Data provided Start Marker

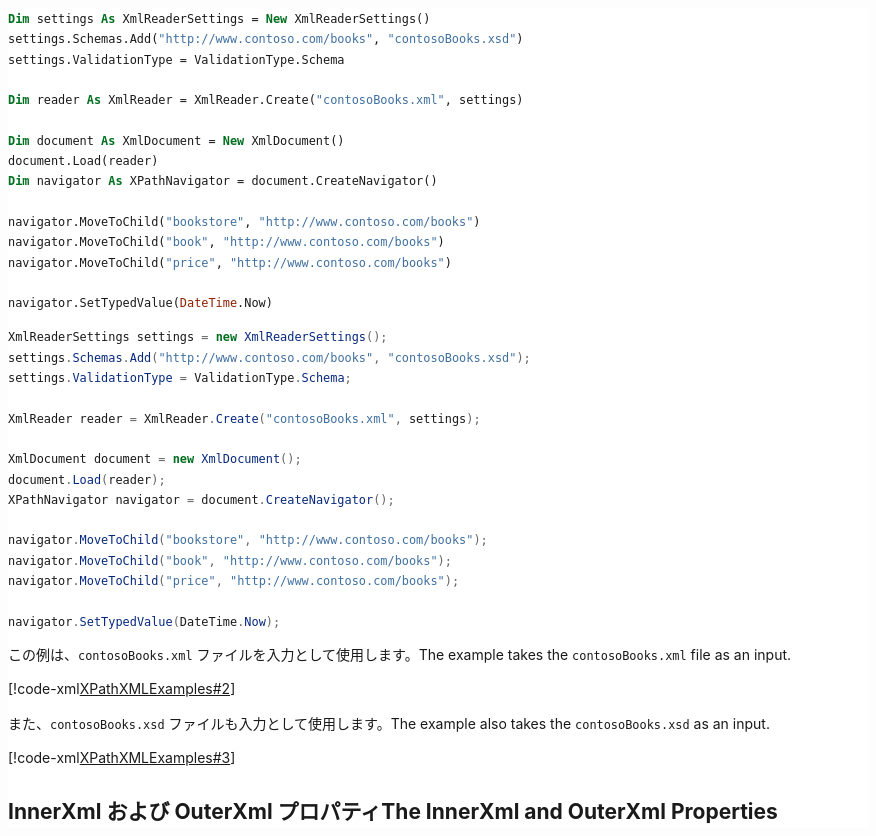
 ```vb  
Dim settings As XmlReaderSettings = New XmlReaderSettings()  
settings.Schemas.Add("http://www.contoso.com/books", "contosoBooks.xsd")  
settings.ValidationType = ValidationType.Schema  
  
Dim reader As XmlReader = XmlReader.Create("contosoBooks.xml", settings)  
  
Dim document As XmlDocument = New XmlDocument()  
document.Load(reader)  
Dim navigator As XPathNavigator = document.CreateNavigator()  
  
navigator.MoveToChild("bookstore", "http://www.contoso.com/books")  
navigator.MoveToChild("book", "http://www.contoso.com/books")  
navigator.MoveToChild("price", "http://www.contoso.com/books")  
  
navigator.SetTypedValue(DateTime.Now)  
```  
  
```csharp  
XmlReaderSettings settings = new XmlReaderSettings();  
settings.Schemas.Add("http://www.contoso.com/books", "contosoBooks.xsd");  
settings.ValidationType = ValidationType.Schema;  
  
XmlReader reader = XmlReader.Create("contosoBooks.xml", settings);  
  
XmlDocument document = new XmlDocument();  
document.Load(reader);  
XPathNavigator navigator = document.CreateNavigator();  
  
navigator.MoveToChild("bookstore", "http://www.contoso.com/books");  
navigator.MoveToChild("book", "http://www.contoso.com/books");  
navigator.MoveToChild("price", "http://www.contoso.com/books");  
  
navigator.SetTypedValue(DateTime.Now);  
```  
  
 <span data-ttu-id="c2455-156">この例は、`contosoBooks.xml` ファイルを入力として使用します。</span><span class="sxs-lookup"><span data-stu-id="c2455-156">The example takes the `contosoBooks.xml` file as an input.</span></span>  
  
 [!code-xml[XPathXMLExamples#2](../../../../samples/snippets/xml/VS_Snippets_Data/XPathXMLExamples/XML/contosoBooks.xml#2)]  
  
 <span data-ttu-id="c2455-157">また、`contosoBooks.xsd` ファイルも入力として使用します。</span><span class="sxs-lookup"><span data-stu-id="c2455-157">The example also takes the `contosoBooks.xsd` as an input.</span></span>  
  
 [!code-xml[XPathXMLExamples#3](../../../../samples/snippets/xml/VS_Snippets_Data/XPathXMLExamples/XML/contosoBooks.xsd#3)]  
  
## <a name="the-innerxml-and-outerxml-properties"></a><span data-ttu-id="c2455-158">InnerXml および OuterXml プロパティ</span><span class="sxs-lookup"><span data-stu-id="c2455-158">The InnerXml and OuterXml Properties</span></span>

Data provided End Marker

Brief: What is the number of lines in the data that hold the string "http"? Answer with the number only.

Answer: 8